April 25 2014 Latest news:
Wednesday, November 7, 2012
World Snooker chairman Barry Hearn would love to see a refreshed Ronnie O’Sullivan return to the tour next season.
But even Hearn, who has known the Chigwell cueman for nearly 25 years, admits it is hard to say whether snooker has seen the last of the four-time world champion.
It was confirmed yesterday that O’Sullivan, who turns 37 on December 5, will skip the rest of the season, having played only one match so far.
He will be absent from the UK Championship in York next month, the Masters at Alexandra Palace in January and, most notably, will not return to defend his world title at the Crucible in April.
Nor in 2013 will he be in Newport for the Welsh Open, Berlin for the German Masters, which he also won last season, or two major ranking events in China that would have hoped to have attracted him.
Snooker’s biggest draw is laying down his cue to focus on dealing with what Hearn called “personal issues” and O’Sullivan’s manager Django Fung outlined as “his health, travelling, children and family”.
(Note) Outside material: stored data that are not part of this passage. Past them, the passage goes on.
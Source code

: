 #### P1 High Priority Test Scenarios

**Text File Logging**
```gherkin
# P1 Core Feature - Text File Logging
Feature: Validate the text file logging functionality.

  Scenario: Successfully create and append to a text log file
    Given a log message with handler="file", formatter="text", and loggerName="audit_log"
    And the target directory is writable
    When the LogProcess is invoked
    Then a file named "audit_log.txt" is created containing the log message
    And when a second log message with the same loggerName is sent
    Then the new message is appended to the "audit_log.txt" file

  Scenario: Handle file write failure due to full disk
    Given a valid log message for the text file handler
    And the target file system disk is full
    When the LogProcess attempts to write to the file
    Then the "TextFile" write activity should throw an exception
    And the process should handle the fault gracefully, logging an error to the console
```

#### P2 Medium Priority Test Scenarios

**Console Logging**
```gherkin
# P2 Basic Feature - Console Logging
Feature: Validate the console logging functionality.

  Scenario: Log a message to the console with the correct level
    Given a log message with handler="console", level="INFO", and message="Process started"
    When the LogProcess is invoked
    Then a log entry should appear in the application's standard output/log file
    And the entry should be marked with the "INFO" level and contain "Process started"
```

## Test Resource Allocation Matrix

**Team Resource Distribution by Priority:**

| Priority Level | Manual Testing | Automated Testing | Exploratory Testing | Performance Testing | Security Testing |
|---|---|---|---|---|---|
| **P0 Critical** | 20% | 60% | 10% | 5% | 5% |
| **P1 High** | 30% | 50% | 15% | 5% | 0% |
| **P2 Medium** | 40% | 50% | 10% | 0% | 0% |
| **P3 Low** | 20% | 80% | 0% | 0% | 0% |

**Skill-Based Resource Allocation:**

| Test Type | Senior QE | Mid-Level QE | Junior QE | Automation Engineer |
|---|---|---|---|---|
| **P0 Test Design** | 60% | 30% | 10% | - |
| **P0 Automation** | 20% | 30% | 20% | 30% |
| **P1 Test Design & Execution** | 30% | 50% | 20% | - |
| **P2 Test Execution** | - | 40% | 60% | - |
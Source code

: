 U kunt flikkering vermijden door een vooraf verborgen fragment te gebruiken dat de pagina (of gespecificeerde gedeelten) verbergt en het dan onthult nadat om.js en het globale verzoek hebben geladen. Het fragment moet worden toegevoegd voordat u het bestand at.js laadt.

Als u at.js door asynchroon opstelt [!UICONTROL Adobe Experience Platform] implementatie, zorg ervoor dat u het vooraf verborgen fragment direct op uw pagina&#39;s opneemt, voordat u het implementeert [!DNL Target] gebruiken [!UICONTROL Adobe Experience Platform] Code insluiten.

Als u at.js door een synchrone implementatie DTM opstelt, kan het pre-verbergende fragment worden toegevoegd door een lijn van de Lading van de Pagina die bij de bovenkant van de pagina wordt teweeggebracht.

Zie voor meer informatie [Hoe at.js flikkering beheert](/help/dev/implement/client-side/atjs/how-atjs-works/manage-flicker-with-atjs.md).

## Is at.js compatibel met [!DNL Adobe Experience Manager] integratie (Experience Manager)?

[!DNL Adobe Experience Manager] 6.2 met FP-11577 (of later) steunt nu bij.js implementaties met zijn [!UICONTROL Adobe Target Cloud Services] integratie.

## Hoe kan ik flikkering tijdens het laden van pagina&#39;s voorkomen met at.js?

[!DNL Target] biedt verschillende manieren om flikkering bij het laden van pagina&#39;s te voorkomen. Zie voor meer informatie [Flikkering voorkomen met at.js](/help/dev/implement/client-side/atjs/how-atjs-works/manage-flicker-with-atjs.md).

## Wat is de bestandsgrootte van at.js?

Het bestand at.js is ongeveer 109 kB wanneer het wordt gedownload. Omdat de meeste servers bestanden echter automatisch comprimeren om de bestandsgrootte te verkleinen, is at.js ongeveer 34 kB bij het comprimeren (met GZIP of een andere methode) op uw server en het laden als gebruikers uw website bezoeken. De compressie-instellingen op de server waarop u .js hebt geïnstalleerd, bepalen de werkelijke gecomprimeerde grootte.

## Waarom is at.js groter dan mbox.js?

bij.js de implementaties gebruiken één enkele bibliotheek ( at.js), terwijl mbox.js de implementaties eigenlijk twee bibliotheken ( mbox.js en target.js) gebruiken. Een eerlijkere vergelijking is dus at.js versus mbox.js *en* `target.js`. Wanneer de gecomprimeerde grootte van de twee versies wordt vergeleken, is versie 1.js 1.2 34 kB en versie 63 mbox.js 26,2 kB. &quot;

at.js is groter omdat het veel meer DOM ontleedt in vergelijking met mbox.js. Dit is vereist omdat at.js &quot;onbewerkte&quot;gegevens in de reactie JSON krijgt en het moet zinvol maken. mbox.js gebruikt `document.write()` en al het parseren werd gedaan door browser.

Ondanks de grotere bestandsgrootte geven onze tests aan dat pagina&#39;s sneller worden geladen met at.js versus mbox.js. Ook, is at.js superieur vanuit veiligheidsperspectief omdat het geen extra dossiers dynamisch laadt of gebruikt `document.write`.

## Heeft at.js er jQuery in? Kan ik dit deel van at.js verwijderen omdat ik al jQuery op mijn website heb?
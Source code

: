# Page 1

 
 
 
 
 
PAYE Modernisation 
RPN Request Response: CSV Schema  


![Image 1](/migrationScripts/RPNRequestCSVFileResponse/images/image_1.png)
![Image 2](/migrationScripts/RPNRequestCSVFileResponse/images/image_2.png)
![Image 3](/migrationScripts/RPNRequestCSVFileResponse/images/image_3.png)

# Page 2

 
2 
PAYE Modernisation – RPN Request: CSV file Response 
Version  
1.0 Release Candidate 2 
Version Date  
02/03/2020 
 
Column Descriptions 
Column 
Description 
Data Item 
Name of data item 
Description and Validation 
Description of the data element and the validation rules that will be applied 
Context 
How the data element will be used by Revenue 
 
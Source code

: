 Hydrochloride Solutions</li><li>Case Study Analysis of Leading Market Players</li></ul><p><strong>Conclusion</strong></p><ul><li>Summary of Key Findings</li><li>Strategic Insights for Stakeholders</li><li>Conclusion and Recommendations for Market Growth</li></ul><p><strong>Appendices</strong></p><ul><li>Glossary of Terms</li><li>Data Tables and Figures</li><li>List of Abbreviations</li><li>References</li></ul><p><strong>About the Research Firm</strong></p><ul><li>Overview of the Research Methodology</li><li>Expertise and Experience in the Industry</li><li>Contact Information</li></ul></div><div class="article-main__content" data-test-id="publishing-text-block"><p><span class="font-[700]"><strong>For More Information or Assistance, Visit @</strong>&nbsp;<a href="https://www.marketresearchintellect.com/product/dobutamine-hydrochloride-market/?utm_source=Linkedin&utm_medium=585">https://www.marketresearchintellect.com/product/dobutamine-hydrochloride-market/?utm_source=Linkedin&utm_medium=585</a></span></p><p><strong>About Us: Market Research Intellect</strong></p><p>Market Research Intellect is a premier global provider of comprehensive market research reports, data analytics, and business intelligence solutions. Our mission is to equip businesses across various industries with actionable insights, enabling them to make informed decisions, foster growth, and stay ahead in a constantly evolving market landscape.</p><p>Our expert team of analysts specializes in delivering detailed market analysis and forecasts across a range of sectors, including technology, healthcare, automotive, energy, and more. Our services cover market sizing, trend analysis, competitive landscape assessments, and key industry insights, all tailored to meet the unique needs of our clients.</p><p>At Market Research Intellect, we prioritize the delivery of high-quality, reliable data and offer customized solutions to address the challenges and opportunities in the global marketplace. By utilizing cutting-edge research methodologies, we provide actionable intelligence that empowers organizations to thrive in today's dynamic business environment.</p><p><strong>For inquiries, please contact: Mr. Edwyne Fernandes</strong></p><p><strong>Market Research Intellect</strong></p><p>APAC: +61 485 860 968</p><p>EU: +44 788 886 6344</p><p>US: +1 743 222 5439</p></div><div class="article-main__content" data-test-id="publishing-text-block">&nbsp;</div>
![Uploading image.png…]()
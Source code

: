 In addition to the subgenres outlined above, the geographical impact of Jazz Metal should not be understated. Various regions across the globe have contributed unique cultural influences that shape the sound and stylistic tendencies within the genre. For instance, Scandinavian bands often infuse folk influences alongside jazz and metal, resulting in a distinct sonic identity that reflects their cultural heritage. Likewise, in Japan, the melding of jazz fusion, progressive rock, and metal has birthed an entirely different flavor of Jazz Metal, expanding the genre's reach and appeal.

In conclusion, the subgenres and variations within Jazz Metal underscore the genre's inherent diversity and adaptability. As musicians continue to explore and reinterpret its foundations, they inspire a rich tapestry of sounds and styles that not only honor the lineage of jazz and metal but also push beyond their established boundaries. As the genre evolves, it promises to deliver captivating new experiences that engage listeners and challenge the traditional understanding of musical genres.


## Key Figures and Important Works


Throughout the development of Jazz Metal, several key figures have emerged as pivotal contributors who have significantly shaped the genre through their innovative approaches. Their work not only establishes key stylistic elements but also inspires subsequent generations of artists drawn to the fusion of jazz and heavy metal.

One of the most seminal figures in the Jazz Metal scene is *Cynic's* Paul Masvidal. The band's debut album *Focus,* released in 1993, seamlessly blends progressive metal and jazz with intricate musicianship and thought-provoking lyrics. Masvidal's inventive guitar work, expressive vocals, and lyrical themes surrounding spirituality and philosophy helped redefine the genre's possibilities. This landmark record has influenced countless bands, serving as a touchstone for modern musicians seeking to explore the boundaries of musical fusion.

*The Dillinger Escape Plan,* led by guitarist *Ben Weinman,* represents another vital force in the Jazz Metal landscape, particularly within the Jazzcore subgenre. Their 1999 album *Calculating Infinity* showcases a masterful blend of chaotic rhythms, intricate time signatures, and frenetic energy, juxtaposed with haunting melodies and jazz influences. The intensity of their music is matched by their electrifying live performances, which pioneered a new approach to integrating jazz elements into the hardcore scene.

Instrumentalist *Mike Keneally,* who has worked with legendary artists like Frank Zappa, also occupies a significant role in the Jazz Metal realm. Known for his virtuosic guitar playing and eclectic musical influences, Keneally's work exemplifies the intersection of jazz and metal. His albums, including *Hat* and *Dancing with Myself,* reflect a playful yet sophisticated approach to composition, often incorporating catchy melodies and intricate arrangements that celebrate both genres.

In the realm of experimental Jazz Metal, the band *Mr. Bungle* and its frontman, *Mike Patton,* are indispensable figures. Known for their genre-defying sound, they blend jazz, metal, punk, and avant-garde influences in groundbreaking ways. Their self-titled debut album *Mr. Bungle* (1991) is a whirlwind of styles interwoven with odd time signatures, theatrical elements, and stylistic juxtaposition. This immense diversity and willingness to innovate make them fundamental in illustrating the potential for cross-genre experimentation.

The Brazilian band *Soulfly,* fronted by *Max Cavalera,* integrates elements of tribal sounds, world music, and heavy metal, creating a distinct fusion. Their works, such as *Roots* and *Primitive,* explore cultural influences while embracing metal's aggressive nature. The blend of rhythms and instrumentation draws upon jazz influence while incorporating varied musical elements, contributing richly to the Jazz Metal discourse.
Hearn hopes it is not the end for O’Sullivan, but said: “It’s difficult to say. Ricky Hatton has come back after three years in the wilderness so you can never tell.
“I’ve known Ronnie since he was 12 and I’d like to see him back to the bubbly character he used to be. He needs total time away from the game.
“It’s a good decision he’s made. He’s got a lot of issues to deal with and he’s not particularly well.
“He wants to take a complete break and see how he feels. I’m very relaxed about it. He’s got a lot on his mind, and of course he’s retired more times than (Frank) Sinatra.
“It’s a sensible, mature call to say, ‘I can’t just play at it’. It just piles up on you, and it probably feels like it’s a release.
“The game is in a strong place at the minute. We’ve had a strong start to the season and there’s a new number one in Judd Trump.”
O’Sullivan has battled depression during his career and recently suffered badly with glandular fever. As Hearn alluded, he has often threatened to quit the sport, even from the early stages of his career.
He has played just one match in competition since landing his fourth world title at the Crucible on May 7, losing to the then world number 76 Simon Bedford at a minor tournament staged in Gloucester at the start of September.
Should O’Sullivan, widely considered the most naturally talented player of all-time, commit to next season, he would almost certainly find himself outside the world’s top 32, needing to win at least two qualifying matches in empty snooker halls just to reach the venue stage of tournaments.
He has already slipped from ninth to 20th in the rankings this season and his exit, whether it proves short-term or not, comes barely six months after snooker lost another major star when seven-time world champion Stephen Hendry retired to a new career of promoting pool in the Far East.